Some (perhaps all?) states require an inspection of the property by a licensed inspector. That said, the inspectors we’ve hired over the years have been distressingly inconsistent in the quality and thoroughness of their review (ditto the realtors we’ve engaged, but that’s a story for a different time)—and, generally speaking, (much) less discerning (it seems) than those engaged by the individuals buying OUR house(s). 

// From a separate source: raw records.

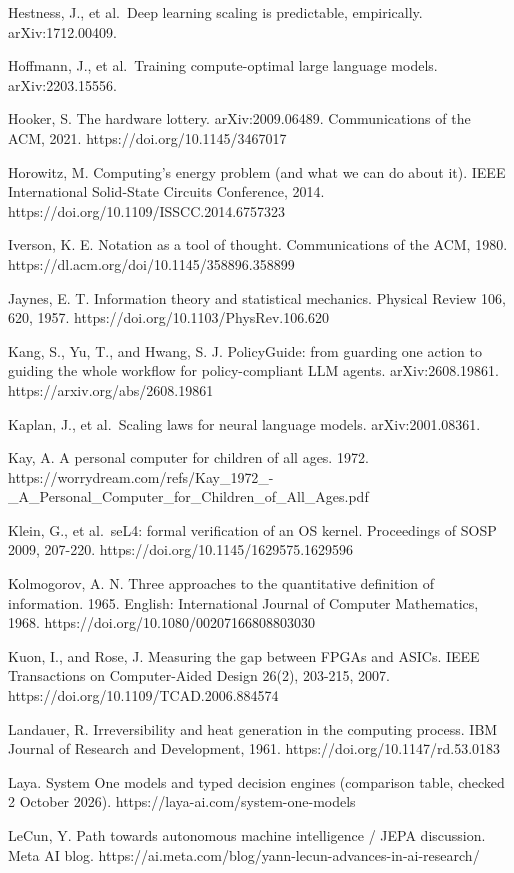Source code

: \documentclass[
  10pt,
]{article}
\begin{document}
Hestness, J., et al.~Deep learning scaling is predictable, empirically.
arXiv:1712.00409.

Hoffmann, J., et al.~Training compute-optimal large language models.
arXiv:2203.15556.

Hooker, S. The hardware lottery. arXiv:2009.06489. Communications of the
ACM, 2021. https://doi.org/10.1145/3467017

Horowitz, M. Computing's energy problem (and what we can do about it).
IEEE International Solid-State Circuits Conference, 2014.
https://doi.org/10.1109/ISSCC.2014.6757323

Iverson, K. E. Notation as a tool of thought. Communications of the ACM,
1980. https://dl.acm.org/doi/10.1145/358896.358899

Jaynes, E. T. Information theory and statistical mechanics. Physical
Review 106, 620, 1957. https://doi.org/10.1103/PhysRev.106.620

Kang, S., Yu, T., and Hwang, S. J. PolicyGuide: from guarding one action
to guiding the whole workflow for policy-compliant LLM agents.
arXiv:2608.19861. https://arxiv.org/abs/2608.19861

Kaplan, J., et al.~Scaling laws for neural language models.
arXiv:2001.08361.

Kay, A. A personal computer for children of all ages. 1972.
https://worrydream.com/refs/Kay\_1972\_-\_A\_Personal\_Computer\_for\_Children\_of\_All\_Ages.pdf

Klein, G., et al.~seL4: formal verification of an OS kernel. Proceedings
of SOSP 2009, 207-220. https://doi.org/10.1145/1629575.1629596

Kolmogorov, A. N. Three approaches to the quantitative definition of
information. 1965. English: International Journal of Computer
Mathematics, 1968. https://doi.org/10.1080/00207166808803030

Kuon, I., and Rose, J. Measuring the gap between FPGAs and ASICs. IEEE
Transactions on Computer-Aided Design 26(2), 203-215, 2007.
https://doi.org/10.1109/TCAD.2006.884574

Landauer, R. Irreversibility and heat generation in the computing
process. IBM Journal of Research and Development, 1961.
https://doi.org/10.1147/rd.53.0183

Laya. System One models and typed decision engines (comparison table,
checked 2 October 2026). https://laya-ai.com/system-one-models

LeCun, Y. Path towards autonomous machine intelligence / JEPA
discussion. Meta AI blog.
https://ai.meta.com/blog/yann-lecun-advances-in-ai-research/
\end{document}
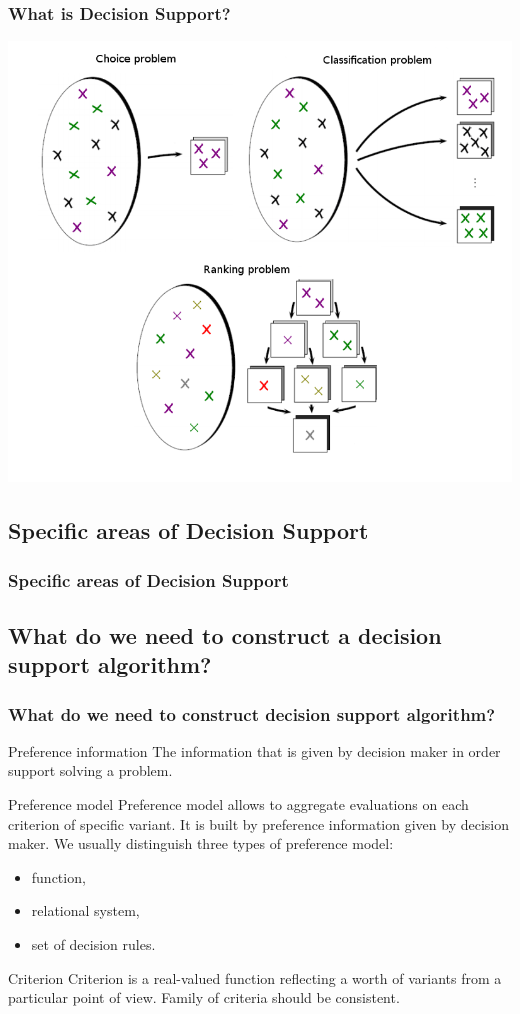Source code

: \documentclass{beamer}
\begin{document}
\begin{frame}
\frametitle{What is Decision Support?}
\begin{center}
\includegraphics[scale=0.34]{problems.png}
\end{center}
\end{frame}


\subsection{Specific areas of Decision Support}
\begin{frame}
\frametitle{Specific areas of Decision Support}
\end{frame}

\subsection{What do we need to construct a decision support algorithm?}
\begin{frame}
\frametitle{What do we need to construct decision support algorithm?}
\begin{block}{Preference information}
The information that is given by decision maker in order support solving a problem.
\end{block}
\begin{block}{Preference model}
Preference model allows to aggregate evaluations on each criterion of specific variant.
It is built by preference information given by decision maker. We usually distinguish three types of preference model:
\begin{itemize}
\item function,
\item relational system,
\item set of decision rules.
\end{itemize}
\end{block}
\begin{block}{Criterion}
Criterion is a real-valued function reflecting a worth of variants from a particular point of view. Family of criteria should be consistent.
\end{block}
\end{frame}
\end{document}
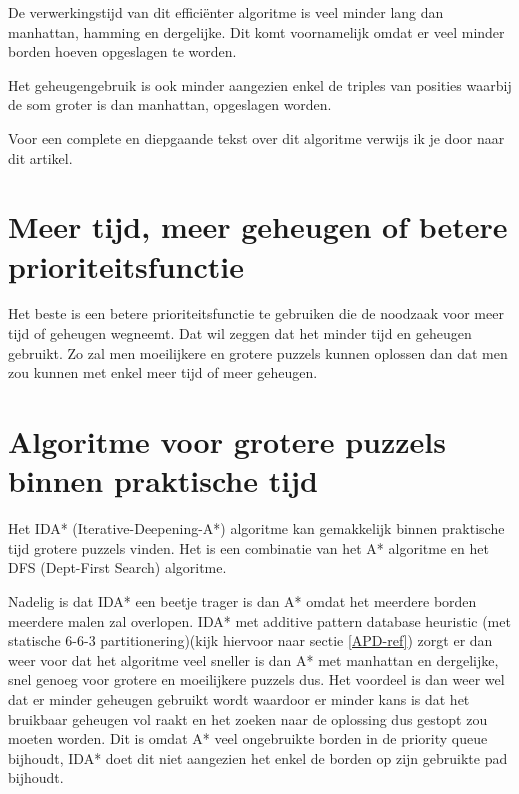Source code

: \documentclass{article}
\begin{document}
De verwerkingstijd van dit effici\"{e}nter algoritme is veel minder lang dan manhattan, hamming en dergelijke. Dit komt voornamelijk omdat er veel minder borden hoeven opgeslagen te worden.

Het geheugengebruik is ook minder aangezien enkel de triples van posities waarbij de som groter is dan manhattan, opgeslagen worden.\cite{APD}

Voor een complete en diepgaande tekst over dit algoritme verwijs ik je door naar dit artikel.\cite{APD}

\section{Meer tijd, meer geheugen of betere prioriteitsfunctie}
Het beste is een betere prioriteitsfunctie te gebruiken die de noodzaak voor meer tijd of geheugen wegneemt. Dat wil zeggen dat het minder tijd en geheugen gebruikt. Zo zal men moeilijkere en grotere puzzels kunnen oplossen dan dat men zou kunnen met enkel meer tijd of meer geheugen.

\section{Algoritme voor grotere puzzels binnen praktische tijd}

Het IDA* (Iterative-Deepening-A*) algoritme kan gemakkelijk binnen praktische tijd grotere puzzels vinden. Het is een combinatie van het A* algoritme en het DFS (Dept-First Search) algoritme.

Nadelig is dat IDA* een beetje trager is dan A* omdat het meerdere borden meerdere malen zal overlopen. IDA* met additive pattern database heuristic (met statische 6-6-3 partitionering)(kijk hiervoor naar sectie \ref{APD-ref}) zorgt er dan weer voor dat het algoritme veel sneller is dan A* met manhattan en dergelijke, snel genoeg voor grotere en moeilijkere puzzels dus.
Het voordeel is dan weer wel dat er minder geheugen gebruikt wordt waardoor er minder kans is dat het bruikbaar geheugen vol raakt en het zoeken naar de oplossing dus gestopt zou moeten worden. Dit is omdat A* veel ongebruikte borden in de priority queue bijhoudt, IDA* doet dit niet aangezien het enkel de borden op zijn gebruikte pad bijhoudt.



\end{document}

That said, this last round our inspector did a world-class review of a property that we’d likely have purchased absent his findings. He went places we didn’t (and in some cases, couldn’t), brought to our attention things I hadn’t considered—and in that process not only documented potential issues, he also noted which were minor and those that would require significant expenditures. Now, admittedly that’s what he was SUPPOSED to do—but we’ve paid more only to have others do less (and then later paid more to remedy the issues they should have identified). It saved us time and money, and I am thrilled that he also did the inspection on the house we chose next. 

There’s a lot that goes into making a change in providers, and it requires information and expertise that most plan sponsors don’t have, and don’t really have an opportunity to become expert in. Change can be difficult, but a change that makes a bad situation worse, or that belies the promises in the marketing brochures and sales pitch—well, that can be a nightmare—albeit one that frequently doesn’t manifest itself right away. All the more so in view of the fiduciary responsibility—and personal liability—for decisions that aren’t in the best interests of plan participants and beneficiaries.

In sum, you’re not required to be an expert in such matters—but ERISA requires that, if you’re not, you engage the services of those who are. And that’s an essential element in “making a move” to a new home—or deciding not to.

- Nevin E. Adams, JD

 

[i] Failing that, there’s something to be said for the perspective of experts who HAVE made that visit—and/or the references of current (and preferably EX) clients.